長引く物価高は、企業による必要以上の値上げが要因との見方が出ている。企業がコスト増加分を上回る値上げで収益を拡大させた一方、賃金に十分還元していないとして、欧米で「強欲インフレ」と呼ばれた現象だ。物価上昇の内容を分析した専門家によると、日本も同様の状況に陥りつつある。(大島宏一郎)

◆3年連続「最高益」なのに賃金は…

 5月末の金曜日、スーツ姿の人が行き交うJR新橋駅前のSL広場。「食品は値上がりしたが、給料は上がっていない。景気は悪いと感じる」(東京都千代田区の30代会社員女性)、「スーパーで買うお菓子の容量や個数が減った」(港区の60代会社員男性)。働く人たちは物価高の厳しさに口をそろえた。連合総研の4月調査で、賃金が物価より上がったと答えた働き手はわずか6%台だ。

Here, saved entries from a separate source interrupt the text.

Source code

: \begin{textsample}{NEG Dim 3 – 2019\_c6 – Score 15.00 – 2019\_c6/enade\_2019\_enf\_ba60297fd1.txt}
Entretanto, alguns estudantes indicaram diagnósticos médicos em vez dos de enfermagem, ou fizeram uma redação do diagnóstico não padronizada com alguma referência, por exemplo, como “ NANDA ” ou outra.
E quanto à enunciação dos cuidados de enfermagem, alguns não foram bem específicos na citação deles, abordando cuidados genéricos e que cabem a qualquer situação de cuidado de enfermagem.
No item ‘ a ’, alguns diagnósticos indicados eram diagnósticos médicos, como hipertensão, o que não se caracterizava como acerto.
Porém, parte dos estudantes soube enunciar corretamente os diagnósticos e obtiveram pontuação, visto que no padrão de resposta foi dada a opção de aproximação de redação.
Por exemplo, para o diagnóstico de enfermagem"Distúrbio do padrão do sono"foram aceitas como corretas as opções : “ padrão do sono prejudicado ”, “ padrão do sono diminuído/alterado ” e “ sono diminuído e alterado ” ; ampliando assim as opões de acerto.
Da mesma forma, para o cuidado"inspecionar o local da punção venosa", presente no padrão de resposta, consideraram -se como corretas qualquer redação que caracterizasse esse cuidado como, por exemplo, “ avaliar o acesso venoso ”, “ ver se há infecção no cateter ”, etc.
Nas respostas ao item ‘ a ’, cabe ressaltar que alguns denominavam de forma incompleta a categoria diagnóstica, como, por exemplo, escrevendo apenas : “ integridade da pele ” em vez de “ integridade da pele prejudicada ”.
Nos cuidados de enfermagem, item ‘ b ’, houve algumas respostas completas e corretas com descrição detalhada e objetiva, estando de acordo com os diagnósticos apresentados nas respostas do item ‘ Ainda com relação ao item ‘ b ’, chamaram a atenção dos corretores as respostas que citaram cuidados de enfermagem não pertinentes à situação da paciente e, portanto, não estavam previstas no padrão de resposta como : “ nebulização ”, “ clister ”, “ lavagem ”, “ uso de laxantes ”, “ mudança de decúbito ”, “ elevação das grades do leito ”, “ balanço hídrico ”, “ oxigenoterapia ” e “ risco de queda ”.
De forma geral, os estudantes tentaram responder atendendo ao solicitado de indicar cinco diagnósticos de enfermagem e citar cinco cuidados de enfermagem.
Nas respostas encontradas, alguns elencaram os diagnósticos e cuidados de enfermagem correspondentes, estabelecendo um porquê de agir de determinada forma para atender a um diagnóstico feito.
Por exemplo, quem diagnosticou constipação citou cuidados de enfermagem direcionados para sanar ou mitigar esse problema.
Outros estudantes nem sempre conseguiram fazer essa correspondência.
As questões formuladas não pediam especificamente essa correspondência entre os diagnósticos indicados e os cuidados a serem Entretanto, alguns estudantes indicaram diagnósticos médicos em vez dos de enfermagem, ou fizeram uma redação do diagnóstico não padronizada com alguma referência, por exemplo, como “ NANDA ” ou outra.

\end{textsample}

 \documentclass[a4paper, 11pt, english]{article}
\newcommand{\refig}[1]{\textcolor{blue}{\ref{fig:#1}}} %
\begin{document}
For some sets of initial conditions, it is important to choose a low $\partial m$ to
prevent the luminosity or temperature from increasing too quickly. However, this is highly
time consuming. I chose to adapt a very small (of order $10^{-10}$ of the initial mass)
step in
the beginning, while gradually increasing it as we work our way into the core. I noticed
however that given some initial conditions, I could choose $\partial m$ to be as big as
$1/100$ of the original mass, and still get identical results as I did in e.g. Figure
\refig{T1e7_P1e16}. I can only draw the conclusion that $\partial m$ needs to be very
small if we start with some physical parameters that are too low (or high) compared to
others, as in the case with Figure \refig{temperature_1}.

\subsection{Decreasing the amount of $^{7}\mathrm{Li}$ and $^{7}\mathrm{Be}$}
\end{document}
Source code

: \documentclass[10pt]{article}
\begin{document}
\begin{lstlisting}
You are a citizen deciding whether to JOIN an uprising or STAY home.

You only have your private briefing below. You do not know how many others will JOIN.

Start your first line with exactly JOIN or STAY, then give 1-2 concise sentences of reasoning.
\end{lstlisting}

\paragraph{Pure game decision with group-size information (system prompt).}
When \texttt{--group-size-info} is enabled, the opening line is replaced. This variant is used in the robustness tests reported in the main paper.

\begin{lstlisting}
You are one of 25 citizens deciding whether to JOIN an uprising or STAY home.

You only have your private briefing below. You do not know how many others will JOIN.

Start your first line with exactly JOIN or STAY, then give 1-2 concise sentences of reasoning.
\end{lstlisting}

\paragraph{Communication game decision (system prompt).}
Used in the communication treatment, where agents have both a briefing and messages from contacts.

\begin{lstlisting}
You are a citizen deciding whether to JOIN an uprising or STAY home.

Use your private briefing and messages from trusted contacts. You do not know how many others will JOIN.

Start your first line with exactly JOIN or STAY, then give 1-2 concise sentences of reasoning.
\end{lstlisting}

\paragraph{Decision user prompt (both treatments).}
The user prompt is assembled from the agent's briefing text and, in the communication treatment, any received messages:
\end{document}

東京・新橋の繁華街。道行く人たちは物価高の厳しさを口々に語った=東京都港区で(大島宏一郎撮影)

 これに対しSMBC日興証券の集計によると、東証株価指数(TOPIX)に採用される上場企業の2024年3月期決算は、最終的なもうけを示す純利益の合計額が計48兆円余り。3年連続で過去最高益を更新する見通しとなった。

◆消費は伸びず「景気下押し要因」

 賃金と企業収益の格差は、国内生産物の物価の動きを示す「GDP(国内総生産)デフレーター」の分析で浮かび上がる。この指標は国内で新たに生み出された「付加価値の価格」とも言われる。デフレーターの数値が上昇した分は、家計か企業の取り分になるが、欧米では、便乗値上げなどをした企業の取り分が多すぎるとして、強欲(グリード)とインフレを組み合わせたグリードフレーションという造語が広まった。  日本のGDPデフレーターは22年10~12月期から1年、上昇傾向が続いている。日本政策投資銀行の和田耕治氏が上昇要因を分析したところ、そのほとんどを企業収益の伸びが占め、賃上げに回った分はわずかだった。和田氏は3月のリポートで「賃金上昇が伴わない強欲インフレ型の物価上昇が続けば、消費を通じて景気を下押しする可能性がある」と指摘した。

◆「中長期トレンドで見ていけたら」

 元日銀理事でみずほリサーチ&テクノロジーズのエグゼクティブエコノミストの門間一夫氏もGDPデフレーターの上昇要因を分析し、23年の物価高を「企業は値上げで増やした収益を懐に入れ、賃金の方にはあまり波及しなかった」と指摘。物価高に賃上げが追いつかず「物価だけが上がるバランスの悪い状況になった」という。

記者会見する経団連の十倉雅和会長

 企業収益は好調で賃上げの余力はあるという見方に対し、経団連の十倉雅和会長は10日の会見で、付加価値(粗利)に占める人件費の割合「労働分配率」が「世界的に低下傾向にある」と説明した上で、各企業の人への投資の推移について「中長期トレンドで見ていけたらと思う」と述べた。  日本経済の最近の動きをみても、物価変動を加味した実質賃金のマイナス期間が過去最長となり、消費者心理を示す指標は低迷が続く。ニッセイ基礎研究所の上野剛志氏は、賃上げが進まなかった理由を「企業はこれまでリスクを意識し、コストを抑える守りの姿勢に入っていた」と指摘。ただ、最近の企業収益は値上げで改善しているとし「もうかった企業が賃金を上げ、物価高を上回る賃上げを定着させることが、経済の自律的な回復や成長に必要だ」と話す。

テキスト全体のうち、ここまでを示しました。